Data for this task |
------------------------------------------------------------------------

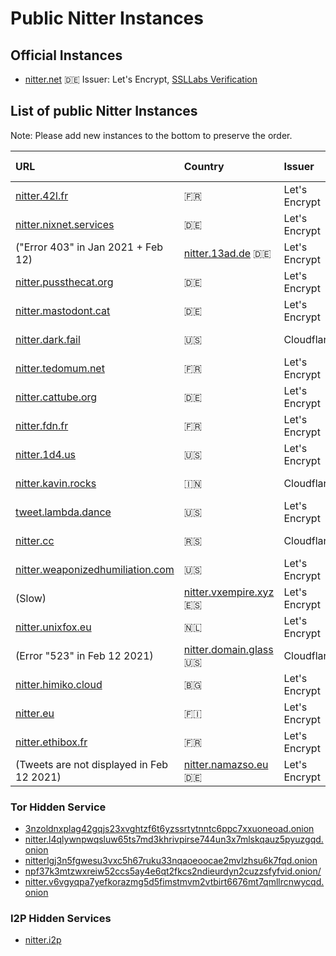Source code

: # Public Nitter Instances

## Official Instances

* [nitter.net](https://nitter.net) 🇩🇪
  Issuer: Let's Encrypt, [SSLLabs Verification](https://www.ssllabs.com/ssltest/analyze.html?d=nitter.net)

## List of public Nitter Instances
Note: Please add new instances to the bottom to preserve the order.
<!-- hide it from the top, otherwise it might get as popular as invidious
* [nitter.snopyta.org](https://nitter.snopyta.org) 🇫🇮
  Issuer: Let's Encrypt, [SSLLabs Verification](https://www.ssllabs.com/ssltest/analyze.html?d=nitter.snopyta.org)
-->
| URL                                                                          | Country                                                 | Issuer       | Issuer-link                                                                               |
|:-----------------------------------------------------------------------------|:--------------------------------------------------------|:-------------|:-------------------------------------------------------------------------------------------------------|
| [nitter.42l.fr](https://nitter.42l.fr/)                                      | 🇫🇷                                                    | Let's Encrypt| [SSLLabs Verification](https://www.ssllabs.com/ssltest/analyze.html?d=nitter.42l.fr)                    |
| [nitter.nixnet.services](https://nitter.nixnet.services/)                    | 🇩🇪                                                    | Let's Encrypt| [SSLLabs Verification](https://www.ssllabs.com/ssltest/analyze.html?d=nitter.nixnet.services)           |
| ("Error 403" in Jan 2021 + Feb 12)                                           | [nitter.13ad.de](https://nitter.13ad.de) 🇩🇪           | Let's Encrypt| [SSLLabs Verification](https://www.ssllabs.com/ssltest/analyze.html?d=nitter.13ad.de)                   |
| [nitter.pussthecat.org](https://nitter.pussthecat.org)                       | 🇩🇪                                                    | Let's Encrypt| [SSLLabs Verification](https://www.ssllabs.com/ssltest/analyze.html?d=nitter.pussthecat.org)            |
| [nitter.mastodont.cat](https://nitter.mastodont.cat)                         | 🇩🇪                                                    | Let's Encrypt| [SSLLabs Verification](https://www.ssllabs.com/ssltest/analyze.html?d=nitter.mastodont.cat)             |
| [nitter.dark.fail](https://nitter.dark.fail)                                 | 🇺🇸                                                    | Cloudflare   | [SSLLabs Verification](https://www.ssllabs.com/ssltest/analyze.html?d=nitter.dark.fail)                    |
| [nitter.tedomum.net](https://nitter.tedomum.net/)                            | 🇫🇷                                                    | Let's Encrypt| [SSLLabs Verification](https://www.ssllabs.com/ssltest/analyze.html?d=nitter.tedomum.net)               |
| [nitter.cattube.org](https://nitter.cattube.org/)                            | 🇩🇪                                                    | Let's Encrypt| [SSLLabs Verification](https://www.ssllabs.com/ssltest/analyze.html?d=nitter.cattube.org)               |
| [nitter.fdn.fr](https://nitter.fdn.fr/)                                      | 🇫🇷                                                    | Let's Encrypt| [SSLLabs Verification](https://www.ssllabs.com/ssltest/analyze.html?d=nitter.fdn.fr)                    |
| [nitter.1d4.us](https://nitter.1d4.us/)                                      | 🇺🇸                                                    | Let's Encrypt| [SSLLabs Verification](https://www.ssllabs.com/ssltest/analyze.html?d=nitter.1d4.us)                    |
| [nitter.kavin.rocks](https://nitter.kavin.rocks)                             | 🇮🇳                                                    | Cloudflare   | [SSLLabs Verification](https://www.ssllabs.com/ssltest/analyze.html?d=nitter.kavin.rocks)              |
| [tweet.lambda.dance](https://tweet.lambda.dance)                             | 🇺🇸                                                    | Let's Encrypt| [SSLLabs Verification](https://www.ssllabs.com/ssltest/analyze.html?d=tweet.lambda.dance)               |
| [nitter.cc](https://nitter.cc)                                               | 🇷🇸                                                    | Cloudflare   | [SSLLabs Verification](https://www.ssllabs.com/ssltest/analyze.html?d=nitter.cc)                       |
| [nitter.weaponizedhumiliation.com](https://nitter.weaponizedhumiliation.com) | 🇺🇸                                                    | Let's Encrypt| [SSLLabs Verification](https://www.ssllabs.com/ssltest/analyze.html?d=nitter.weaponizedhumiliation.com) |
| (Slow)                                                                       | [nitter.vxempire.xyz](https://nitter.vxempire.xyz) 🇪🇸 | Let's Encrypt| [SSLLabs Verification](https://www.ssllabs.com/ssltest/analyze.html?d=nitter.vxempire.xyz)               |
| [nitter.unixfox.eu](https://nitter.unixfox.eu)                               | 🇳🇱                                                    | Let's Encrypt| [SSLLabs Verification](https://www.ssllabs.com/ssltest/analyze.html?d=nitter.unixfox.eu)                 |
| (Error "523" in Feb 12 2021)                                                 | [nitter.domain.glass](https://nitter.domain.glass) 🇺🇸 | Cloudflare   | [SSLLabs Verification](https://www.ssllabs.com/ssltest/analyze.html?d=nitter.domain.glass)                 |
| [nitter.himiko.cloud](https://nitter.himiko.cloud)                           | 🇧🇬                                                    | Let's Encrypt| [SSLLabs Verification](https://www.ssllabs.com/ssltest/analyze.html?d=nitter.himiko.cloud)              |
| [nitter.eu](https://nitter.eu)                                               | 🇫🇮                                                    | Let's Encrypt| [SSLLabs Verification](https://www.ssllabs.com/ssltest/analyze.html?d=nitter.eu)                        |
| [nitter.ethibox.fr](https://nitter.ethibox.fr)                               | 🇫🇷                                                    | Let's Encrypt| [SSLLabs Verification](https://www.ssllabs.com/ssltest/analyze.html?d=nitter.ethibox.fr)                |
| (Tweets are not displayed in Feb 12 2021)                                    | [nitter.namazso.eu](https://nitter.namazso.eu) 🇩🇪     | Let's Encrypt| [SSLLabs Verification](https://www.ssllabs.com/ssltest/analyze.html?d=nitter.namazso.eu)                |




### Tor Hidden Service
* [3nzoldnxplag42gqjs23xvghtzf6t6yzssrtytnntc6ppc7xxuoneoad.onion](http://3nzoldnxplag42gqjs23xvghtzf6t6yzssrtytnntc6ppc7xxuoneoad.onion/)
* [nitter.l4qlywnpwqsluw65ts7md3khrivpirse744un3x7mlskqauz5pyuzgqd.onion](http://nitter.l4qlywnpwqsluw65ts7md3khrivpirse744un3x7mlskqauz5pyuzgqd.onion/)
* [nitterlgj3n5fgwesu3vxc5h67ruku33nqaoeoocae2mvlzhsu6k7fqd.onion](http://nitterlgj3n5fgwesu3vxc5h67ruku33nqaoeoocae2mvlzhsu6k7fqd.onion/)
* [npf37k3mtzwxreiw52ccs5ay4e6qt2fkcs2ndieurdyn2cuzzsfyfvid.onion/](http://npf37k3mtzwxreiw52ccs5ay4e6qt2fkcs2ndieurdyn2cuzzsfyfvid.onion/)
* [nitter.v6vgyqpa7yefkorazmg5d5fimstmvm2vtbirt6676mt7qmllrcnwycqd.onion](http://nitter.v6vgyqpa7yefkorazmg5d5fimstmvm2vtbirt6676mt7qmllrcnwycqd.onion/)

### I2P Hidden Services
* [nitter.i2p](http://axd6uavsstsrvstva4mzlzh4ct76rc6zdug3nxdgeitrzczhzf4q.b32.i2p/)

------------------------------------------------------------------------

Task statement | Lines containing the word "Hidden" must be found in the data above and copied.

Answer for the task |
### Tor Hidden Service
### I2P Hidden Services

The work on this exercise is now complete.